■ WHAT YOU WILL DO ■
Please report how many lines below contain "qtest", writing nothing except the number.

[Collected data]

====

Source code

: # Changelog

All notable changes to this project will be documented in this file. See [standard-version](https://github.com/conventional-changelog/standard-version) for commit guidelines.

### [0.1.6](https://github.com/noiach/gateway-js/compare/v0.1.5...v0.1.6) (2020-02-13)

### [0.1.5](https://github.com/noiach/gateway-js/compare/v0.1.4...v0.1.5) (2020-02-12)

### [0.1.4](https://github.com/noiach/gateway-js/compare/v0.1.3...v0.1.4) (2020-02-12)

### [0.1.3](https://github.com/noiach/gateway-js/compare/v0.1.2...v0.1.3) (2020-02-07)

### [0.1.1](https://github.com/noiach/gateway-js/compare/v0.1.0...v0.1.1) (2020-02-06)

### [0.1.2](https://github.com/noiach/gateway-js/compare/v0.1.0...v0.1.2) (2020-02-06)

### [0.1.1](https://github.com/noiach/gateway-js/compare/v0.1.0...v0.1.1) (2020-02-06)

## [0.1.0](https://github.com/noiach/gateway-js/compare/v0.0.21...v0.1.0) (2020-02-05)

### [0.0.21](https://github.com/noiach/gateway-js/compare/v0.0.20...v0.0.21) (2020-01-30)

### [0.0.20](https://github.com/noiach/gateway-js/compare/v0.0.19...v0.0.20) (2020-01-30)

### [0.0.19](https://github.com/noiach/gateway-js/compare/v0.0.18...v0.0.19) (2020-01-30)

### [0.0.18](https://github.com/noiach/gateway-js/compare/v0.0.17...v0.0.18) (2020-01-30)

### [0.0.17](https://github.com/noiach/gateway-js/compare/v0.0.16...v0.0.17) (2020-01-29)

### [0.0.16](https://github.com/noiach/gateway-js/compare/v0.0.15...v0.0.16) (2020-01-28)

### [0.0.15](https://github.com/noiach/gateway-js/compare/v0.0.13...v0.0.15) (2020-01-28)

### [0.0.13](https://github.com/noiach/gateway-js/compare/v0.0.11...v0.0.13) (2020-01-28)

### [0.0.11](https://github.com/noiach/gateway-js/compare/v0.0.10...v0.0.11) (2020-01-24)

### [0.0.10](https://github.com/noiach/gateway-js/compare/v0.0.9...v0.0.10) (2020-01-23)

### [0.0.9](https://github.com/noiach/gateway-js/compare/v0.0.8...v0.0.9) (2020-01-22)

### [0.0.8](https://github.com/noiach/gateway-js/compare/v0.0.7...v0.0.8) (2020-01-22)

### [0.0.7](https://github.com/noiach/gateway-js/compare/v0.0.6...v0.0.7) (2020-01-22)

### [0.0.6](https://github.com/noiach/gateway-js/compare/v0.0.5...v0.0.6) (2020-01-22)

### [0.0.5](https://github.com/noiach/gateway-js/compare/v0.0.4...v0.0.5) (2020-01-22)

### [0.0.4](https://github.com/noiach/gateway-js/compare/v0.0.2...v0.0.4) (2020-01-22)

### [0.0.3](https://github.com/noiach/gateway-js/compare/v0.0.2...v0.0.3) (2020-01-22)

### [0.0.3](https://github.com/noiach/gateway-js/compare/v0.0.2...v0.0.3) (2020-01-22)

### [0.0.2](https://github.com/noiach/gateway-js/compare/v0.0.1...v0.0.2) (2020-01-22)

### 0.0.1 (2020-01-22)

====

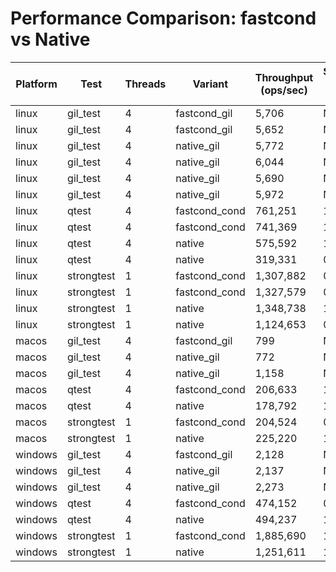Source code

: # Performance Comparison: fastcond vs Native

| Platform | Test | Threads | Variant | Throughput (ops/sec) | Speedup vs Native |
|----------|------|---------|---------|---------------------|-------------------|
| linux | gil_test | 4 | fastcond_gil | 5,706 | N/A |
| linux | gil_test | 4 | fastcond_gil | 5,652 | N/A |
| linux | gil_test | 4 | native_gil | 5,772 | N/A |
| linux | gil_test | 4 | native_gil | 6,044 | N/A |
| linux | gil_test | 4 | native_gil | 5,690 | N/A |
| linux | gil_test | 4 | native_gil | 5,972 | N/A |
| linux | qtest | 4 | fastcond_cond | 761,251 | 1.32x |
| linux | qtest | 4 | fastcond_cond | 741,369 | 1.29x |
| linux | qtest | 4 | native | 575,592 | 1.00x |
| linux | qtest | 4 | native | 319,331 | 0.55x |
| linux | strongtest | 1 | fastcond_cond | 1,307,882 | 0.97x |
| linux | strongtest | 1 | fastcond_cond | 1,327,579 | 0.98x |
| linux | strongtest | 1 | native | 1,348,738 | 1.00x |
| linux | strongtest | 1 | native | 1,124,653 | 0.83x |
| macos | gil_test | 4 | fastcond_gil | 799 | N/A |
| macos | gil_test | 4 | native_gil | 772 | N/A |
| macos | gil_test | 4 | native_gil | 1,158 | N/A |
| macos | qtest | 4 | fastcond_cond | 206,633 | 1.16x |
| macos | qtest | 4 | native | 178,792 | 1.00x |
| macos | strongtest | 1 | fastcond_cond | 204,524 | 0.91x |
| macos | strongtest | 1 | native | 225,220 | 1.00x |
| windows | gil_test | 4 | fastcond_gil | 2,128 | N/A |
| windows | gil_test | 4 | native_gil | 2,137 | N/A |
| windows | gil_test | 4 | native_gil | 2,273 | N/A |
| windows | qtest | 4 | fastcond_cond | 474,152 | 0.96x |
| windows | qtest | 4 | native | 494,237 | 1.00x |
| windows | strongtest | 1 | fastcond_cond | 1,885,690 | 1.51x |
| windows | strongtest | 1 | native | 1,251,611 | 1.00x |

====

■ WRITTEN RESPONSE ■
8